- Court: Court of Appeal of England and Wales
- Citations: [1993] EWCA Civ 26, [1994] IRLR 9

Keywords
- Unfair dismissal

= Port of London Authority v Payne =

British labour law case

Port of London Authority v Payne [1993] EWCA Civ 26 is a UK labour law case, concerning unfair dismissal and the remedy of reinstatement.

==Facts==
The Port of London Authority attempted to dismiss trade union officials. In July 1989 they wished to reduce workers at Tilbury. Dockworkers were dismissed and 17 were shop stewards. They claimed the dismissals were actually motivated by their being union officials. An industrial tribunal found the complaints to be justified. It ordered re-engagement under the Employment Protection (Consolidation) Act 1978 section 69 for 12 applicants, and gave compensation to the others. The Port of London Authority did not comply with the orders. Under section 75A a new tribunal found that on the balance of probabilities it was practicable to comply with the order, and so made a special award of compensation.
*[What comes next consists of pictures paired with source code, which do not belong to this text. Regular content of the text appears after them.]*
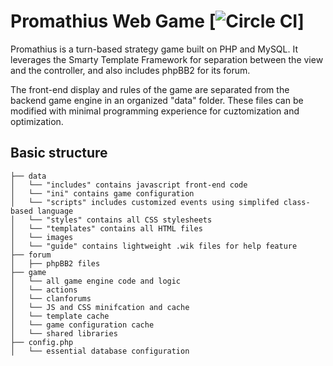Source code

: Promathius Web Game [![Circle CI](https://circleci.com/gh/Shopify/Timber.svg?style=svg)]
=====================

Promathius is a turn-based strategy game built on PHP and MySQL. It leverages the Smarty Template Framework for separation between the view and the controller, and also includes phpBB2 for its forum.

The front-end display and rules of the game are separated from the backend game engine in an organized "data" folder. These files can be modified with minimal programming experience for cuztomization and optimization. 

Basic structure
---------------
```
├── data
│   └── "includes" contains javascript front-end code
│   └── "ini" contains game configuration
│   └── "scripts" includes customized events using simplifed class-based language
│   └── "styles" contains all CSS stylesheets
│   └── "templates" contains all HTML files
│   └── images
│   └── "guide" contains lightweight .wik files for help feature
├── forum
│   ├── phpBB2 files
├── game
│   └── all game engine code and logic
│   └── actions
│   └── clanforums
│   └── JS and CSS minifcation and cache
│   └── template cache
│   └── game configuration cache
│   └── shared libraries
├── config.php
│   └── essential database configuration
```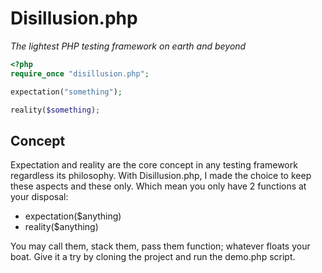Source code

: # Disillusion.php

_The lightest PHP testing framework on earth and beyond_

```PHP
<?php 
require_once "disillusion.php";

expectation("something");

reality($something);
```

## Concept

Expectation and reality are the core concept in any testing framework regardless its philosophy. With Disillusion.php, I made the choice to keep these aspects and these only. Which mean you only have 2 functions at your disposal:

+ expectation($anything)
+ reality($anything)

You may call them, stack them, pass them function; whatever floats your boat. Give it a try by cloning the project and run the demo.php script.
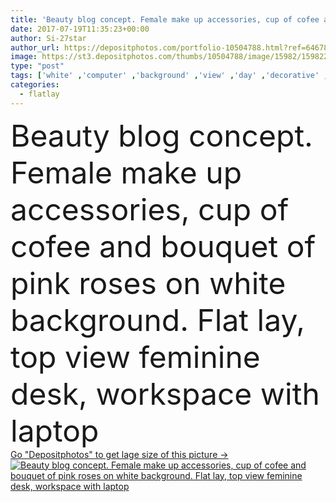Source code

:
 ```yaml
---
title: 'Beauty blog concept. Female make up accessories, cup of cofee and bouquet of pink roses on white background. Flat lay, top view feminine desk, workspace with laptop'
date: 2017-07-19T11:35:23+00:00
author: Si-27star
author_url: https://depositphotos.com/portfolio-10504788.html?ref=64678756
image: https://st3.depositphotos.com/thumbs/10504788/image/15982/159822174/api_thumb_450.jpg?forcejpeg=true
type: "post"
tags: ['white' ,'computer' ,'background' ,'view' ,'day' ,'decorative' ,'closeup' ,'female' ,'women' ,'beauty' ,'up' ,'fashion' ,'accessory' ,'bouquet' ,'concept' ,'office' ,'lay' ,'glamour' ,'laptop' ,'flat' ,'work' ,'brush' ,'cosmetic' ,'feminine' ,'make' ,'makeup' ,'top' ,'perfume' ,'mother' ,'lipstick' ,'valentines' ,'blog' ,'roses' ,'blogger' ,'blogging' ,'coffee cup' ,'flatlay' ]
categories: 
  - flatlay
---
```

<div aling="center">
            <font size="60"> Beauty blog concept. Female make up accessories, cup of cofee and bouquet of pink roses on white background. Flat lay, top view feminine desk, workspace with laptop</font>   
</div>
<div>
    <a href='https://st3.depositphotos.com/thumbs/10504788/image/15982/159822174/api_thumb_450.jpg?forcejpeg=true?ref=64678756' target=_blank > Go "Depositphotos" to get lage size of this picture ->
        <img href='https://st3.depositphotos.com/thumbs/10504788/image/15982/159822174/api_thumb_450.jpg?forcejpeg=true?ref=64678756' src='https://st3.depositphotos.com/10504788/15982/i/950/depositphotos_159822174-stock-photo-beauty-blog-concept-female-make.jpg?forcejpeg=true' alt='Beauty blog concept. Female make up accessories, cup of cofee and bouquet of pink roses on white background. Flat lay, top view feminine desk, workspace with laptop' >
    </a>
</div>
The EAT upheld the Port of London Authority's appeal against the re-engagement order.

==Judgment==
The Court of Appeal denied reinstatement because the employer had shown there were no vacancies and it would be disruptive to ask others to take voluntary redundancy. The Tribunal had failed to give due weight to the employer's commercial judgment about that practicability, unless the employer was to be disbelieved.

Neill LJ said the following.

The employer does not have to show that reinstatement or reengagement was impossible. It is a matter of what is practicable in the circumstances of the employer’s business at the relevant time.